* **Exercise aim**
All that is needed is each line of the entries holding the word "owner", copied as it stands.

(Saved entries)

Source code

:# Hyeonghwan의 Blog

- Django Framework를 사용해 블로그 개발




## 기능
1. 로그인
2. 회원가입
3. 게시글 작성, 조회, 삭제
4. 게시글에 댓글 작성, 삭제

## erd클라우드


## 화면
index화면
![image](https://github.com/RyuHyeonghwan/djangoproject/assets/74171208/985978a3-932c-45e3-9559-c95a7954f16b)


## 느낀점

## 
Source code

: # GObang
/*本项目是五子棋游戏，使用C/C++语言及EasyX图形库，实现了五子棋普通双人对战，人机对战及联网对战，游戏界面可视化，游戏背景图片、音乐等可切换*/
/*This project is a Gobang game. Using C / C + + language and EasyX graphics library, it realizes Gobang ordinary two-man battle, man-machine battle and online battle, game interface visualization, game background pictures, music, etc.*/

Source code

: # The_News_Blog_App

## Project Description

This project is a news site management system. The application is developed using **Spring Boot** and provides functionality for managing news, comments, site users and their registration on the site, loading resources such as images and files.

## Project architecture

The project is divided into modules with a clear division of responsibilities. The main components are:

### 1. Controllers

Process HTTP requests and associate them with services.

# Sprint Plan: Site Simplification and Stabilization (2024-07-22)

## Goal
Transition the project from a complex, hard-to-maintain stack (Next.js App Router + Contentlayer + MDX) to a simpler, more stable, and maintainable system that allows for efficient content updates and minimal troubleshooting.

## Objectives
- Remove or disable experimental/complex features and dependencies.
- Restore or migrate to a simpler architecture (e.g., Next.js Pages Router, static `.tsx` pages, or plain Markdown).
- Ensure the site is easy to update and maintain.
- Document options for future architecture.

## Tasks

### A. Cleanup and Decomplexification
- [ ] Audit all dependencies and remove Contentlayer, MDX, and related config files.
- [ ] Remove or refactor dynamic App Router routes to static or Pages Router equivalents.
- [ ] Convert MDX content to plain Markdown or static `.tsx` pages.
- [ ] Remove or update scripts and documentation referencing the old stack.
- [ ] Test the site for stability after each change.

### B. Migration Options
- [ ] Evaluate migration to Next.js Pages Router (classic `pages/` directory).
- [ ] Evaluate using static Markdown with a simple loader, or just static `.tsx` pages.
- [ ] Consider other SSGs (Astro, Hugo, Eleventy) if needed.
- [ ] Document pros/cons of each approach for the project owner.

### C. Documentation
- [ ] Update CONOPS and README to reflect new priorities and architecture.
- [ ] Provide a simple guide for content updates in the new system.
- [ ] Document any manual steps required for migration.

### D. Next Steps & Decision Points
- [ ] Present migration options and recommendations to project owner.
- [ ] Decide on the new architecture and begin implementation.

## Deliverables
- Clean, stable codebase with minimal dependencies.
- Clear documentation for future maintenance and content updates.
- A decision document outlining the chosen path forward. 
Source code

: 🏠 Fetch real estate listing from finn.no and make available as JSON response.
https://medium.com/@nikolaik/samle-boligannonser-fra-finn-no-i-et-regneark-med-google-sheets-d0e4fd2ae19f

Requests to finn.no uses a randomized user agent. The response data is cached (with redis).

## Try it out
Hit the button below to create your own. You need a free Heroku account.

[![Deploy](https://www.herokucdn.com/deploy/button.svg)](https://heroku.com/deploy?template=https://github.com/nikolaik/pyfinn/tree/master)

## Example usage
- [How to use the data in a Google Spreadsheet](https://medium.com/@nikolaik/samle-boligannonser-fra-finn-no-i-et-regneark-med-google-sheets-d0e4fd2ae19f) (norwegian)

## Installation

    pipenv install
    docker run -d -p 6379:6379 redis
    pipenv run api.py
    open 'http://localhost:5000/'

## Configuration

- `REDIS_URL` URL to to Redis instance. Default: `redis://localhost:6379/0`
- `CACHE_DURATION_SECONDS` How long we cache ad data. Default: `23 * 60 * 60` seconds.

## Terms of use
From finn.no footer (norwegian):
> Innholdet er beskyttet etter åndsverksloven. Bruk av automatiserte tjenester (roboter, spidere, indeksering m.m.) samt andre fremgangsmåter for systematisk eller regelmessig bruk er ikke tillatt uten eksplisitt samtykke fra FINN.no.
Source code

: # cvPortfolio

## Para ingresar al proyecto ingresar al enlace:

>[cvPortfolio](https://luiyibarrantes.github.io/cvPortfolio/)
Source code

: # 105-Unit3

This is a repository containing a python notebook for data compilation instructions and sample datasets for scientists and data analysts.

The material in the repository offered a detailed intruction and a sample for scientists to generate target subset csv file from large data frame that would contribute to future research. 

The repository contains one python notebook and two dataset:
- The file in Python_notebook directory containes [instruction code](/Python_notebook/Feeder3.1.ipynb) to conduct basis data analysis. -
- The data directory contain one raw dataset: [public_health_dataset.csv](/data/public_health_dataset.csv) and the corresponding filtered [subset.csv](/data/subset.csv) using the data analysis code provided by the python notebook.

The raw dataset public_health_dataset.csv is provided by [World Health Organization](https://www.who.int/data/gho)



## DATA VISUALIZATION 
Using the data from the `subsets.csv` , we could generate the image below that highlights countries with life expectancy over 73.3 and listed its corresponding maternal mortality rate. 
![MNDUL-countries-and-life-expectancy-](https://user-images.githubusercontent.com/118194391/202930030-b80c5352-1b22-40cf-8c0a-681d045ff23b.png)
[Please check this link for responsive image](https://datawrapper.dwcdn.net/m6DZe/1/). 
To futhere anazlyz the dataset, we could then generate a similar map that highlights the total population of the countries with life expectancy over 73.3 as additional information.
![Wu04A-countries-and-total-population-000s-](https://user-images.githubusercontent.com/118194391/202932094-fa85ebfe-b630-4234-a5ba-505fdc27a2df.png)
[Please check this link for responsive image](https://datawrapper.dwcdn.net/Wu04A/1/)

--

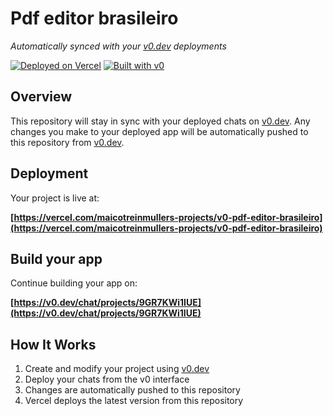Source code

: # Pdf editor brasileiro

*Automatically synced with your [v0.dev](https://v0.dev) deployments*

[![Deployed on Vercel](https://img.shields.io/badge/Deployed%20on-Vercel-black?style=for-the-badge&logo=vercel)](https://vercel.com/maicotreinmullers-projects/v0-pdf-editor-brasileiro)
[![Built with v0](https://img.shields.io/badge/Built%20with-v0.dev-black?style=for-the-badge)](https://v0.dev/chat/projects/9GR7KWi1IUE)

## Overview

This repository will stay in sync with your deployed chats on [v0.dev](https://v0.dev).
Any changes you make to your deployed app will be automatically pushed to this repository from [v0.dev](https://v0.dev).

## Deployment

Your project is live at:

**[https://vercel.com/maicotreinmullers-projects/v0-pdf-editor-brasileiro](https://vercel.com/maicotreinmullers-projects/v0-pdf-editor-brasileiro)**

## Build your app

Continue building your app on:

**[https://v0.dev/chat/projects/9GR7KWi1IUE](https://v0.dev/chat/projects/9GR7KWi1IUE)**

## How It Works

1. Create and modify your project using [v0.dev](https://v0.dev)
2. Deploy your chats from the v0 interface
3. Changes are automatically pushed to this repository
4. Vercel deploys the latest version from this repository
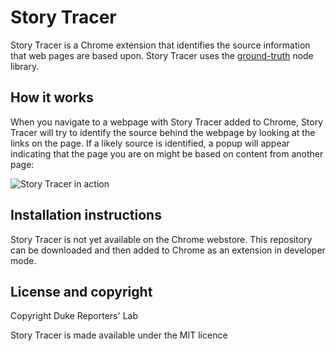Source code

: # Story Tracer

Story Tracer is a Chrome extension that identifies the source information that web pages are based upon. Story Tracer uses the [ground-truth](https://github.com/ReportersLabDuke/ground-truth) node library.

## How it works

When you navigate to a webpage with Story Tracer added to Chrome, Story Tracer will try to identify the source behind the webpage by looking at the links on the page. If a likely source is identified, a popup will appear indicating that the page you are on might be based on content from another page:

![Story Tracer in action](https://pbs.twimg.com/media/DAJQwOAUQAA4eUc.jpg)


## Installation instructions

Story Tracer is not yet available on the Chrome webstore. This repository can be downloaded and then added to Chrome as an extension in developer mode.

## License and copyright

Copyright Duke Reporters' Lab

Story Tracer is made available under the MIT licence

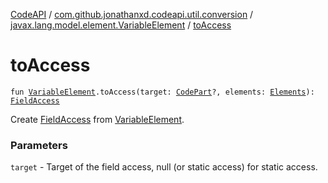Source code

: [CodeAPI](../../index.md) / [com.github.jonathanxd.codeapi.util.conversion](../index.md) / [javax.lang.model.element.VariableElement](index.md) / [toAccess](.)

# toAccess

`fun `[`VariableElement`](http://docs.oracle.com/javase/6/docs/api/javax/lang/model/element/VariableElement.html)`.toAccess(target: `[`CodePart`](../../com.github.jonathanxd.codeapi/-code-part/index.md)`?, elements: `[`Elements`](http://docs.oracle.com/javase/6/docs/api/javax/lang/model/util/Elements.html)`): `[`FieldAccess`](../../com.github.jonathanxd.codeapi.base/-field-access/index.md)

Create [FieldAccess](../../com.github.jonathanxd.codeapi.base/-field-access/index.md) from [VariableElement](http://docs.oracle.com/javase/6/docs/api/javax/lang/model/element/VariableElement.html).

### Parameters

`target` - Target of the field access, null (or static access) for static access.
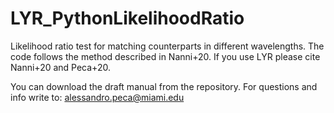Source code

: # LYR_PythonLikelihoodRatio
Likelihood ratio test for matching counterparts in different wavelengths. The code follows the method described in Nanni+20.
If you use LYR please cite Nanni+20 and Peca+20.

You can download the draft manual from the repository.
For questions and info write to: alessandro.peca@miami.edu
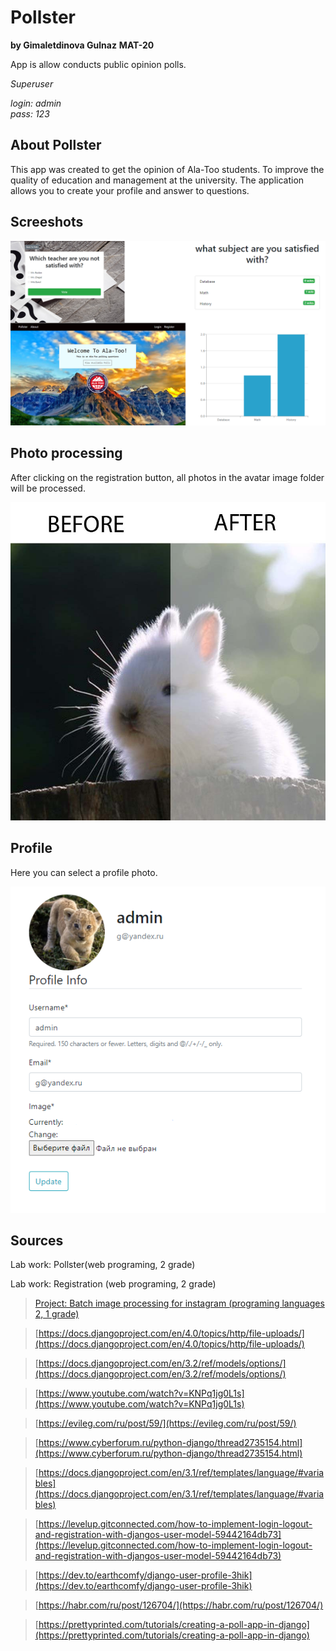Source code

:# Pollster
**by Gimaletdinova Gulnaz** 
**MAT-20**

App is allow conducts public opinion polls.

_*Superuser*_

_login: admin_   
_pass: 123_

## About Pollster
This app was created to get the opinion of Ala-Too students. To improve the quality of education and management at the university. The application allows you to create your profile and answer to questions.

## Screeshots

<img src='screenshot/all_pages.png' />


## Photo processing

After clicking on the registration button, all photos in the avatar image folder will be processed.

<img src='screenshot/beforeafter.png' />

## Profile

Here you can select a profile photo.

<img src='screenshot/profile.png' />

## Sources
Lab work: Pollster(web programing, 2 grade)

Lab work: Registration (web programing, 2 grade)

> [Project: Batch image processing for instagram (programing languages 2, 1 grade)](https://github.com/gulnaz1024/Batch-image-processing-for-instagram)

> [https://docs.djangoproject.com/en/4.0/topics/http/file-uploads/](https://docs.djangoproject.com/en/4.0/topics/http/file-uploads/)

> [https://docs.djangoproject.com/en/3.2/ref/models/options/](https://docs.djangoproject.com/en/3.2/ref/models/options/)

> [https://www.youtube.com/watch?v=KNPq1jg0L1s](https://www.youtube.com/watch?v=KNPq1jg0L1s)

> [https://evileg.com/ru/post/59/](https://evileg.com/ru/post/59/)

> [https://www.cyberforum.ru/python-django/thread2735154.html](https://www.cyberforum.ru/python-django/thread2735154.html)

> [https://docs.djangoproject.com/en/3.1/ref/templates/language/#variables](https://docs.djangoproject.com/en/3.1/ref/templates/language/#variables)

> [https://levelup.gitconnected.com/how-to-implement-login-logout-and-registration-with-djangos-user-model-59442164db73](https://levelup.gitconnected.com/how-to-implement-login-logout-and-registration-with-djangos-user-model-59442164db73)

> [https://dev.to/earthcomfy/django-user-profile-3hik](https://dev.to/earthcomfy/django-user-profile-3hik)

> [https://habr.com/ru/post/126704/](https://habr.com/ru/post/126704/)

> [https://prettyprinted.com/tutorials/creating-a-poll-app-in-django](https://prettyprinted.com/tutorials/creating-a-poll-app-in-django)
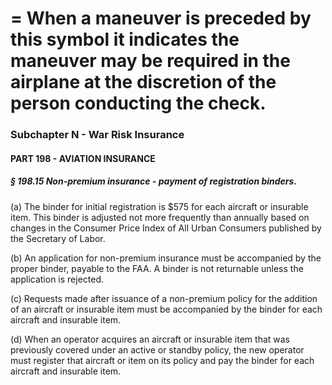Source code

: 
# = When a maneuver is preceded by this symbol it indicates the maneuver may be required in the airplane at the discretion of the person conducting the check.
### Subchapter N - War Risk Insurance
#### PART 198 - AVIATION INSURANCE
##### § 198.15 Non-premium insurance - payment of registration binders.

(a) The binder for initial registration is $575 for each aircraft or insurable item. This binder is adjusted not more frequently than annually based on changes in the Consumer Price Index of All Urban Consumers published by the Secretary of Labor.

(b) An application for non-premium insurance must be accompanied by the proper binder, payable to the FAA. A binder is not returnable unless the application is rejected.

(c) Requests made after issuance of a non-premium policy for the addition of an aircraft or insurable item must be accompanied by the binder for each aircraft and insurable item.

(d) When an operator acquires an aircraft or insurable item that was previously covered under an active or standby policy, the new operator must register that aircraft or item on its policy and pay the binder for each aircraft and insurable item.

* **Answer space**
- [ ] Document pros/cons of each approach for the project owner.
- [ ] Present migration options and recommendations to project owner.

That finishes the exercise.